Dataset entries

============================================================

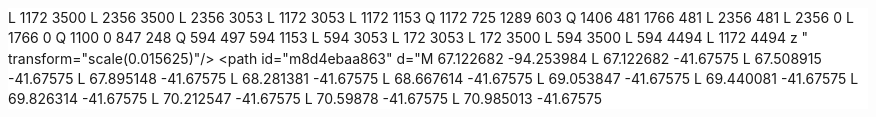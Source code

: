 L 1172 3500 
L 2356 3500 
L 2356 3053 
L 1172 3053 
L 1172 1153 
Q 1172 725 1289 603 
Q 1406 481 1766 481 
L 2356 481 
L 2356 0 
L 1766 0 
Q 1100 0 847 248 
Q 594 497 594 1153 
L 594 3053 
L 172 3053 
L 172 3500 
L 594 3500 
L 594 4494 
L 1172 4494 
z
" transform="scale(0.015625)"/>
       <path id="DejaVuSans-2c" d="M 750 794 
L 1409 794 
L 1409 256 
L 897 -744 
L 494 -744 
L 750 256 
L 750 794 
z
" transform="scale(0.015625)"/>
      </defs>
      <use xlink:href="#DejaVuSans-52"/>
      <use xlink:href="#DejaVuSans-65" x="64.982422"/>
      <use xlink:href="#DejaVuSans-73" x="126.505859"/>
      <use xlink:href="#DejaVuSans-70" x="178.605469"/>
      <use xlink:href="#DejaVuSans-6f" x="242.082031"/>
      <use xlink:href="#DejaVuSans-6e" x="303.263672"/>
      <use xlink:href="#DejaVuSans-73" x="366.642578"/>
      <use xlink:href="#DejaVuSans-65" x="418.742188"/>
      <use xlink:href="#DejaVuSans-20" x="480.265625"/>
      <use xlink:href="#DejaVuSans-74" x="512.052734"/>
      <use xlink:href="#DejaVuSans-69" x="551.261719"/>
      <use xlink:href="#DejaVuSans-6d" x="579.044922"/>
      <use xlink:href="#DejaVuSans-65" x="676.457031"/>
      <use xlink:href="#DejaVuSans-2c" x="737.980469"/>
      <use xlink:href="#DejaVuSans-20" x="769.767578"/>
      <use xlink:href="#DejaVuSans-6d" x="801.554688"/>
      <use xlink:href="#DejaVuSans-73" x="898.966797"/>
     </g>
    </g>
   </g>
   <g id="PolyCollection_1">
    <defs>
     <path id="m8d4ebaa863" d="M 67.122682 -94.253984 
L 67.122682 -41.67575 
L 67.508915 -41.67575 
L 67.895148 -41.67575 
L 68.281381 -41.67575 
L 68.667614 -41.67575 
L 69.053847 -41.67575 
L 69.440081 -41.67575 
L 69.826314 -41.67575 
L 70.212547 -41.67575 
L 70.59878 -41.67575 
L 70.985013 -41.67575 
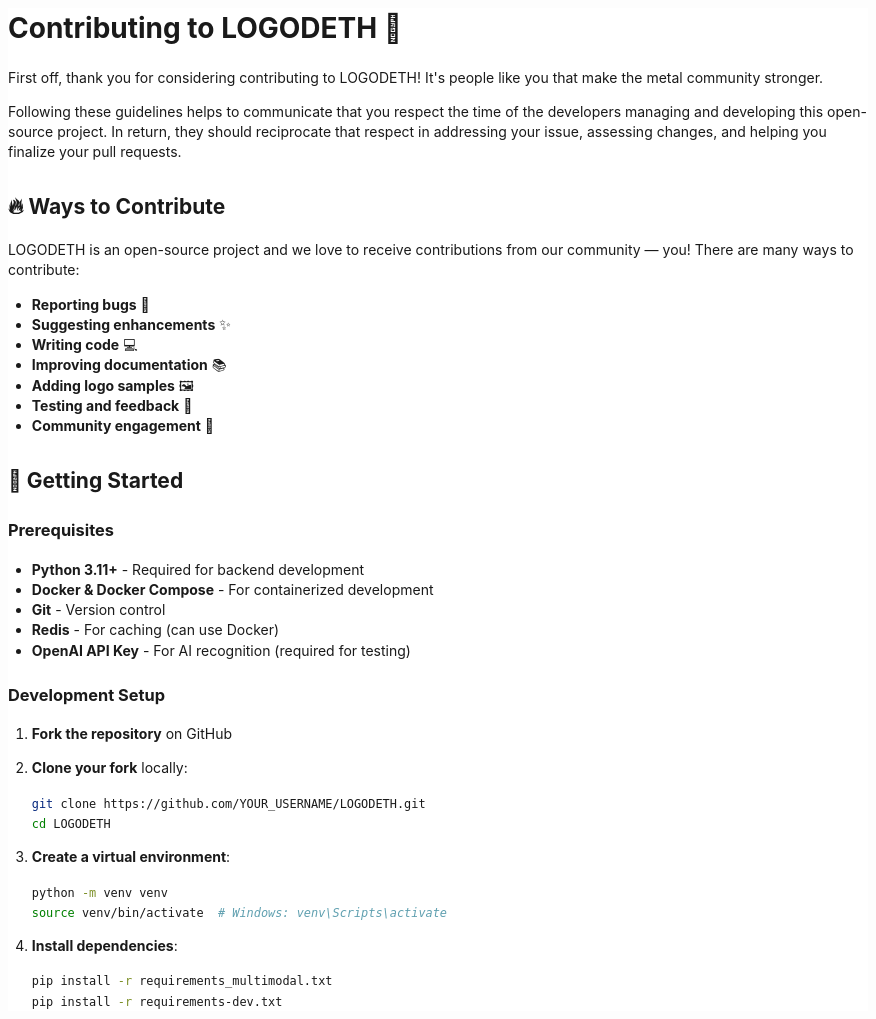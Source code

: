 # Contributing to LOGODETH 🤘

First off, thank you for considering contributing to LOGODETH! It's people like you that make the metal community stronger. 

Following these guidelines helps to communicate that you respect the time of the developers managing and developing this open-source project. In return, they should reciprocate that respect in addressing your issue, assessing changes, and helping you finalize your pull requests.

## 🔥 Ways to Contribute

LOGODETH is an open-source project and we love to receive contributions from our community — you! There are many ways to contribute:

- **Reporting bugs** 🐛
- **Suggesting enhancements** ✨  
- **Writing code** 💻
- **Improving documentation** 📚
- **Adding logo samples** 🖼️
- **Testing and feedback** 🧪
- **Community engagement** 💬

## 🚀 Getting Started

### Prerequisites

- **Python 3.11+** - Required for backend development
- **Docker & Docker Compose** - For containerized development
- **Git** - Version control
- **Redis** - For caching (can use Docker)
- **OpenAI API Key** - For AI recognition (required for testing)

### Development Setup

1. **Fork the repository** on GitHub
2. **Clone your fork** locally:
   ```bash
   git clone https://github.com/YOUR_USERNAME/LOGODETH.git
   cd LOGODETH
   ```

3. **Create a virtual environment**:
   ```bash
   python -m venv venv
   source venv/bin/activate  # Windows: venv\Scripts\activate
   ```

4. **Install dependencies**:
   ```bash
   pip install -r requirements_multimodal.txt
   pip install -r requirements-dev.txt
   ```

============================================================

**TASK**
Word for word, write out each of the records, but not the pictures.

**PROBLEM SOLUTION**
Source code

: L 1172 3500 
L 2356 3500 
L 2356 3053 
L 1172 3053 
L 1172 1153 
Q 1172 725 1289 603 
Q 1406 481 1766 481 
L 2356 481 
L 2356 0 
L 1766 0 
Q 1100 0 847 248 
Q 594 497 594 1153 
L 594 3053 
L 172 3053 
L 172 3500 
L 594 3500 
L 594 4494 
L 1172 4494 
z
" transform="scale(0.015625)"/>
       <path id="DejaVuSans-2c" d="M 750 794 
L 1409 794 
L 1409 256 
L 897 -744 
L 494 -744 
L 750 256 
L 750 794 
z
" transform="scale(0.015625)"/>
      </defs>
      <use xlink:href="#DejaVuSans-52"/>
      <use xlink:href="#DejaVuSans-65" x="64.982422"/>
      <use xlink:href="#DejaVuSans-73" x="126.505859"/>
      <use xlink:href="#DejaVuSans-70" x="178.605469"/>
      <use xlink:href="#DejaVuSans-6f" x="242.082031"/>
      <use xlink:href="#DejaVuSans-6e" x="303.263672"/>
      <use xlink:href="#DejaVuSans-73" x="366.642578"/>
      <use xlink:href="#DejaVuSans-65" x="418.742188"/>
      <use xlink:href="#DejaVuSans-20" x="480.265625"/>
      <use xlink:href="#DejaVuSans-74" x="512.052734"/>
      <use xlink:href="#DejaVuSans-69" x="551.261719"/>
      <use xlink:href="#DejaVuSans-6d" x="579.044922"/>
      <use xlink:href="#DejaVuSans-65" x="676.457031"/>
      <use xlink:href="#DejaVuSans-2c" x="737.980469"/>
      <use xlink:href="#DejaVuSans-20" x="769.767578"/>
      <use xlink:href="#DejaVuSans-6d" x="801.554688"/>
      <use xlink:href="#DejaVuSans-73" x="898.966797"/>
     </g>
    </g>
   </g>
   <g id="PolyCollection_1">
    <defs>
     <path id="m8d4ebaa863" d="M 67.122682 -94.253984 
L 67.122682 -41.67575 
L 67.508915 -41.67575 
L 67.895148 -41.67575 
L 68.281381 -41.67575 
L 68.667614 -41.67575 
L 69.053847 -41.67575 
L 69.440081 -41.67575 
L 69.826314 -41.67575 
L 70.212547 -41.67575 
L 70.59878 -41.67575 
L 70.985013 -41.67575 
Source code

: # Contributing to LOGODETH 🤘

First off, thank you for considering contributing to LOGODETH! It's people like you that make the metal community stronger. 

Following these guidelines helps to communicate that you respect the time of the developers managing and developing this open-source project. In return, they should reciprocate that respect in addressing your issue, assessing changes, and helping you finalize your pull requests.

## 🔥 Ways to Contribute

LOGODETH is an open-source project and we love to receive contributions from our community — you! There are many ways to contribute:

- **Reporting bugs** 🐛
- **Suggesting enhancements** ✨  
- **Writing code** 💻
- **Improving documentation** 📚
- **Adding logo samples** 🖼️
- **Testing and feedback** 🧪
- **Community engagement** 💬

## 🚀 Getting Started

### Prerequisites

- **Python 3.11+** - Required for backend development
- **Docker & Docker Compose** - For containerized development
- **Git** - Version control
- **Redis** - For caching (can use Docker)
- **OpenAI API Key** - For AI recognition (required for testing)

### Development Setup

1. **Fork the repository** on GitHub
2. **Clone your fork** locally:
   ```bash
   git clone https://github.com/YOUR_USERNAME/LOGODETH.git
   cd LOGODETH
   ```

3. **Create a virtual environment**:
   ```bash
   python -m venv venv
   source venv/bin/activate  # Windows: venv\Scripts\activate
   ```

4. **Install dependencies**:
   ```bash
   pip install -r requirements_multimodal.txt
   pip install -r requirements-dev.txt
   ```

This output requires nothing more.